(Plain-text document sources)
□ □ □ □ □

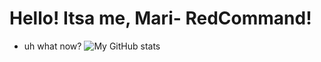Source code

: # Hello! Itsa me, Mari- RedCommand!

- uh what now?
![My GitHub stats](https://github-readme-stats.vercel.app/api?username=RedCommand-dev&show_icons=true&theme=github_dark)
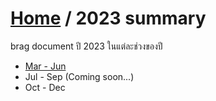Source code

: # [Home](../README.md) / 2023 summary

brag document ปี 2023 ในแต่ละช่วงของปี
- [Mar - Jun](2023-mar-jun.md)
- Jul - Sep (Coming soon...)
- Oct - Dec
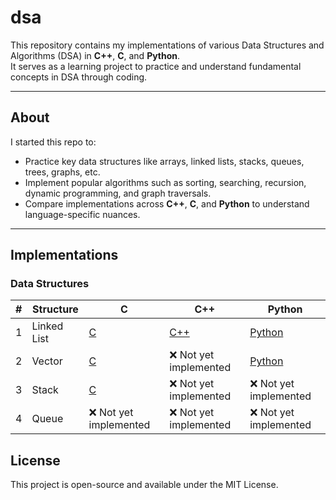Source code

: # dsa

This repository contains my implementations of various Data Structures and Algorithms (DSA) in **C++**, **C**, and **Python**.  
It serves as a learning project to practice and understand fundamental concepts in DSA through coding.

---

## About

I started this repo to:

- Practice key data structures like arrays, linked lists, stacks, queues, trees, graphs, etc.
- Implement popular algorithms such as sorting, searching, recursion, dynamic programming, and graph traversals.
- Compare implementations across **C++**, **C**, and **Python** to understand language-specific nuances.

---

## Implementations

### Data Structures

| #   | Structure   | C                                                                              | C++                                                                                | Python                                                                                   |
| --- | ----------- | ------------------------------------------------------------------------------ | ---------------------------------------------------------------------------------- | ---------------------------------------------------------------------------------------- |
| 1   | Linked List | [C](https://github.com/veronin1/dsa/tree/main/data%20structures/c/linked_list) | [C++](https://github.com/veronin1/dsa/tree/main/data%20structures/cpp/linked_list) | [Python](https://github.com/veronin1/dsa/tree/main/data%20structures/python/linked_list) |
| 2   | Vector      | [C](https://github.com/veronin1/dsa/tree/main/data%20structures/c/vector)      | ❌ Not yet implemented                                                             | [Python](https://github.com/veronin1/dsa/tree/main/data%20structures/python/vector)      |
| 3   | Stack       | [C](https://github.com/veronin1/dsa/tree/main/data%20structures/c/stack)       | ❌ Not yet implemented                                                             | ❌ Not yet implemented                                                                   |
| 4   | Queue       | ❌ Not yet implemented                                                         | ❌ Not yet implemented                                                             | ❌ Not yet implemented                                                                   |

<!--
| #   | Structure   | C                                                                                  | C++                                                                 | Python                                                                                      |
| --- | ----------- | ------------------------------------------------------------------------------------ | ------------------------------------------------------------------- | -------------------------------------------------------------------------------------------- |
| 1   | Linked List | [C](https://github.com/veronin1/dsa/tree/main/data%20structures/c/linked_list)     | [C++](https://github.com/veronin1/dsa/tree/main/data%20structures/cpp/linked_list) | [Python](https://github.com/veronin1/dsa/tree/main/data%20structures/python/linked_list)     |
| 2   | Vector      | [C](https://github.com/veronin1/dsa/tree/main/data%20structures/c/vector)          | [C++](https://github.com/veronin1/dsa/tree/main/data%20structures/cpp/vector)          | [Python](https://github.com/veronin1/dsa/tree/main/data%20structures/python/vector)          |
| 3   | Stack       | [C](https://github.com/veronin1/dsa/tree/main/data%20structures/c/stack)           | [C++](https://github.com/veronin1/dsa/tree/main/data%20structures/cpp/stack)           | [Python](https://github.com/veronin1/dsa/tree/main/data%20structures/python/stack)           |
| 4   | Queue       | [C](https://github.com/veronin1/dsa/tree/main/data%20structures/c/queue)           | [C++](https://github.com/veronin1/dsa/tree/main/data%20structures/cpp/queue)           | [Python](https://github.com/veronin1/dsa/tree/main/data%20structures/python/queue)           |
-->

## License

This project is open-source and available under the MIT License.
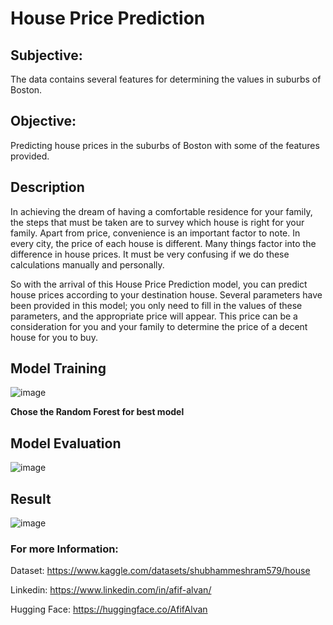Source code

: # **House Price Prediction**

## Subjective:

The data contains several features for determining the values in suburbs of Boston.
    
## Objective:

Predicting house prices in the suburbs of Boston with some of the features provided.


## Description
In achieving the dream of having a comfortable residence for your family, the steps that must be taken are to survey which house is right for your family.
Apart from price, convenience is an important factor to note. In every city, the price of each house is different. Many things factor into the difference in house prices. It must be very confusing if we do these calculations manually and personally.

So with the arrival of this House Price Prediction model, you can predict house prices according to your destination house. Several parameters have been provided in this model; you only need to fill in the values of these parameters, and the appropriate price will appear.
This price can be a consideration for you and your family to determine the price of a decent house for you to buy.

## Model Training

![image](https://github.com/AfifAlvan/House_Price_Prediction/assets/114891065/31716f4f-d4af-4bc7-a594-9a74ad9dc226)

**Chose the Random Forest for best model**

## Model Evaluation

![image](https://github.com/AfifAlvan/House_Price_Prediction/assets/114891065/96e86f00-9a73-4eb7-8935-9600bc9c4e6a)



## Result

![image](https://github.com/AfifAlvan/House_Price_Prediction/assets/114891065/42ca212d-018d-4845-8370-c80b9b98b2a6)



### For more Information:

Dataset: https://www.kaggle.com/datasets/shubhammeshram579/house

Linkedin: https://www.linkedin.com/in/afif-alvan/

Hugging Face: https://huggingface.co/AfifAlvan
 
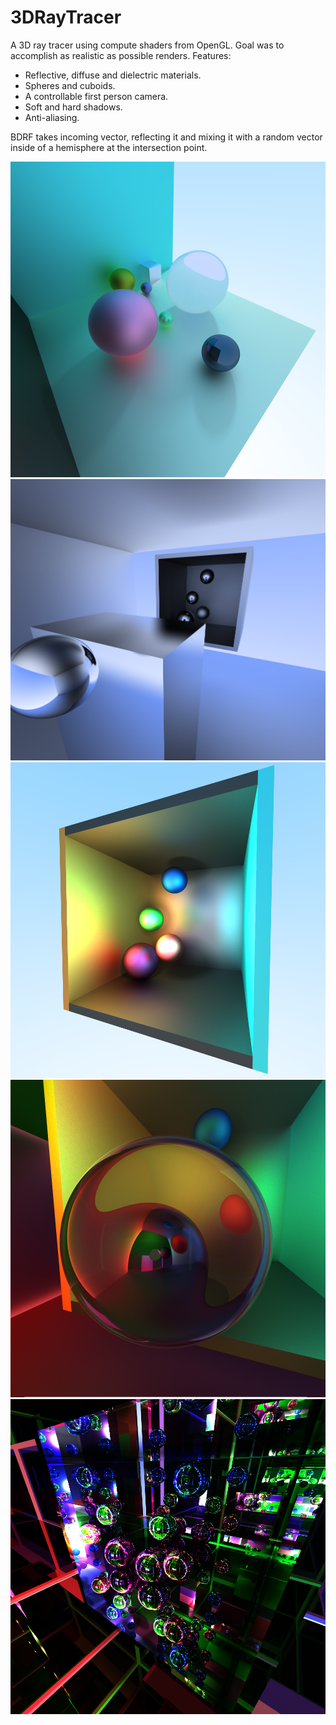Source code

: # 3DRayTracer

A 3D ray tracer using compute shaders from OpenGL. Goal was to accomplish as realistic as possible renders.
Features:
 - Reflective, diffuse and dielectric materials. 
 - Spheres and cuboids. 
 - A controllable first person camera.
 - Soft and hard shadows.
 - Anti-aliasing.
 
BDRF takes incoming vector, reflecting it and mixing it with a random vector inside of a hemisphere at the intersection point. 

![](Images/image1.png)
![](Images/image2.png)
![](Images/image3.png)
![](Images/image4.png)
![](Images/image5.png)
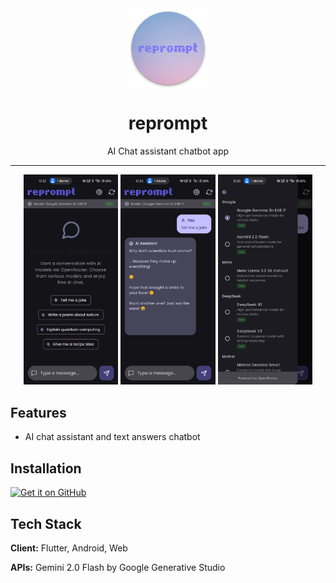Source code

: <div align="center">
    <img src="./assets/icon.png" width="128" height="128" style="display: block; margin: 0 auto"/>
    <h1>reprompt</h1>
    <p>AI Chat assistant chatbot app</p>
</div>

---

<p align="center">
  <img src="./assets/scr1.jpg" width="30%" />
  <img src="./assets/scr2.jpg" width="30%" />
  <img src="./assets/scr3.jpg" width="30%" />
</p>

## Features
- AI chat assistant and text answers chatbot

## Installation

[<img src="https://github.com/machiav3lli/oandbackupx/blob/034b226cea5c1b30eb4f6a6f313e4dadcbb0ece4/badge_github.png"
    alt="Get it on GitHub"
    height="80">](https://github.com/samvabya/reprompt/releases/latest)


## Tech Stack

**Client:** Flutter, Android, Web

**APIs:** Gemini 2.0 Flash by Google Generative Studio
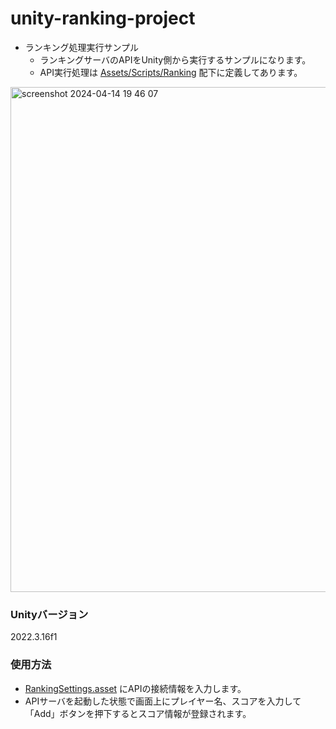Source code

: # unity-ranking-project
* ランキング処理実行サンプル<br>
  * ランキングサーバのAPIをUnity側から実行するサンプルになります。
  * API実行処理は <a href="Assets/Scripts/Ranking">Assets/Scripts/Ranking</a> 配下に定義してあります。
<img width="808" alt="screenshot 2024-04-14 19 46 07" src="https://github.com/plasmo310/unity-go-ranking-sample/assets/77447256/d8832470-185f-4cec-a1f4-5f6ec979c5a9">

### Unityバージョン
2022.3.16f1<br>

### 使用方法
* <a href="Assets/Resources/Ranking/RankingSettings.asset">RankingSettings.asset</a> にAPIの接続情報を入力します。
* APIサーバを起動した状態で画面上にプレイヤー名、スコアを入力して「Add」ボタンを押下するとスコア情報が登録されます。
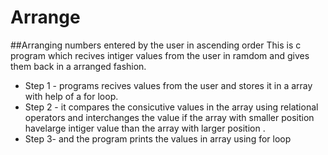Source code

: # Arrange
##Arranging numbers entered by the user in ascending order
This is c program which recives intiger values from the user in ramdom and gives them back in a arranged fashion.
- Step 1 - programs recives values from the user and stores it in a array with help of a for loop.
- Step 2 - it compares the consicutive values in the array using relational operators and interchanges the value if the array with smaller position havelarge intiger value          than the array with larger position .
- Step 3- and the program prints the values in array using for loop
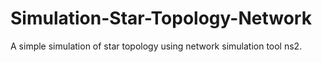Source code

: # Simulation-Star-Topology-Network
A simple simulation of star topology using network simulation tool ns2.
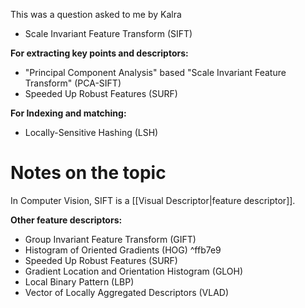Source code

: This was a question asked to me by Kalra

- Scale Invariant Feature Transform (SIFT)

**For extracting key points and descriptors:**
- "Principal Component Analysis" based "Scale Invariant Feature Transform" (PCA-SIFT)
- Speeded Up Robust Features (SURF)

**For Indexing and matching:**
- Locally-Sensitive Hashing (LSH)

# Notes on the topic
In Computer Vision, SIFT is a [[Visual Descriptor|feature descriptor]].

**Other feature descriptors:**
- Group Invariant Feature Transform (GIFT)
- Histogram of Oriented Gradients (HOG) ^ffb7e9
- Speeded Up Robust Features (SURF)
- Gradient Location and Orientation Histogram (GLOH)
- Local Binary Pattern (LBP)
- Vector of Locally Aggregated Descriptors (VLAD)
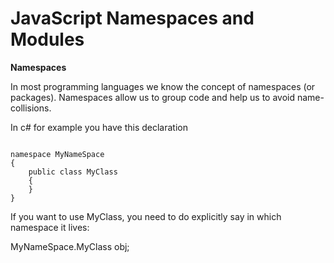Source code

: # JavaScript Namespaces and Modules
**Namespaces**

In most programming languages we know the concept of namespaces (or packages). Namespaces allow us to group code and help us to avoid name-collisions.

In c# for example you have this declaration
<pre><code>
namespace MyNameSpace
{
    public class MyClass
    {
    }
}
</code></pre>
If you want to use MyClass, you need to do explicitly say in which namespace it lives:

MyNameSpace.MyClass obj;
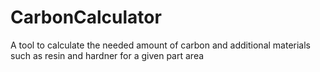 # CarbonCalculator
A tool to calculate the needed amount of carbon and additional materials such as resin and hardner for a given part area
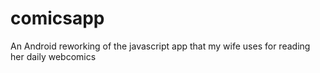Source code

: comicsapp
=========

An Android reworking of the javascript app that my wife uses for reading her daily webcomics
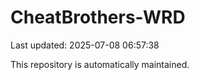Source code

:# CheatBrothers-WRD

Last updated: 2025-07-08 06:57:38

This repository is automatically maintained.
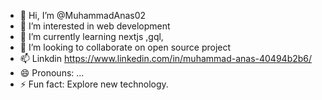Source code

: - 👋 Hi, I’m @MuhammadAnas02
- 👀 I’m interested in web development 
- 🌱 I’m currently learning nextjs ,gql, 
- 💞️ I’m looking to collaborate on open source project 
- 📫 Linkdin https://www.linkedin.com/in/muhammad-anas-40494b2b6/ 
- 😄 Pronouns: ...
- ⚡ Fun fact: Explore new technology.

<!---
MuhammadAnas02/MuhammadAnas02 is a ✨ special ✨ repository because its `README.md` (this file) appears on your GitHub profile.
You can click the Preview link to take a look at your changes.
--->
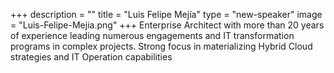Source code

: +++
description = ""
title = "Luis Felipe Mejía"
type = "new-speaker"
image = "Luis-Felipe-Mejia.png"
+++
Enterprise Architect with more than 20 years of experience leading numerous engagements and IT transformation programs in complex projects. Strong focus in materializing Hybrid Cloud strategies and IT Operation capabilities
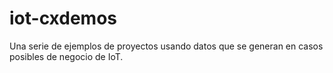 # iot-cxdemos
Una serie de ejemplos de proyectos usando datos que se generan en casos posibles de negocio de IoT.

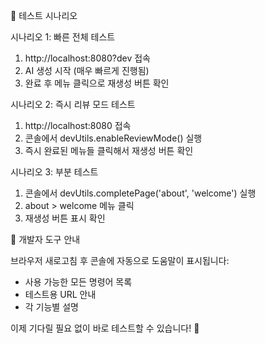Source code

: 


🎯 테스트 시나리오

  시나리오 1: 빠른 전체 테스트

  1. http://localhost:8080?dev 접속
  2. AI 생성 시작 (매우 빠르게 진행됨)
  3. 완료 후 메뉴 클릭으로 재생성 버튼 확인

  시나리오 2: 즉시 리뷰 모드 테스트

  1. http://localhost:8080 접속
  2. 콘솔에서 devUtils.enableReviewMode() 실행
  3. 즉시 완료된 메뉴들 클릭해서 재생성 버튼 확인

  시나리오 3: 부분 테스트

  1. 콘솔에서 devUtils.completePage('about', 'welcome') 실행
  2. about > welcome 메뉴 클릭
  3. 재생성 버튼 표시 확인

  🔧 개발자 도구 안내

  브라우저 새로고침 후 콘솔에 자동으로 도움말이 표시됩니다:
  - 사용 가능한 모든 명령어 목록
  - 테스트용 URL 안내
  - 각 기능별 설명

  이제 기다릴 필요 없이 바로 테스트할 수 있습니다! 🚀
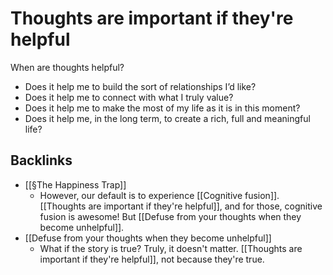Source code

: # Thoughts are important if they're helpful
When are thoughts helpful?
* Does it help me to build the sort of relationships I’d like?
* Does it help me to connect with what I truly value?
* Does it help me to make the most of my life as it is in this moment?
* Does it help me, in the long term, to create a rich, full and meaningful life?

## Backlinks
* [[§The Happiness Trap]]
	* However, our default is to experience [[Cognitive fusion]]. [[Thoughts are important if they're helpful]], and for those, cognitive fusion is awesome! But [[Defuse from your thoughts when they become unhelpful]].
* [[Defuse from your thoughts when they become unhelpful]]
	* What if the story is true? Truly, it doesn't matter. [[Thoughts are important if they're helpful]], not because they're true.

<!-- #Life -->

<!-- {BearID:9BAB173D-3A0C-4778-976F-284EA4703648-15756-0000130466C95939} -->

□ □ □ □ □

Try it –
Retyping should start at the first line of the data above and stop after the line with "[Home](../README.md) / 2023 summary", and no picture should be included.

Answer for the task –
Source code

: # Hello! Itsa me, Mari- RedCommand!

- uh what now?
![My GitHub stats](https://github-readme-stats.vercel.app/api?username=RedCommand-dev&show_icons=true&theme=github_dark)
Source code

: # [Home](../README.md) / 2023 summary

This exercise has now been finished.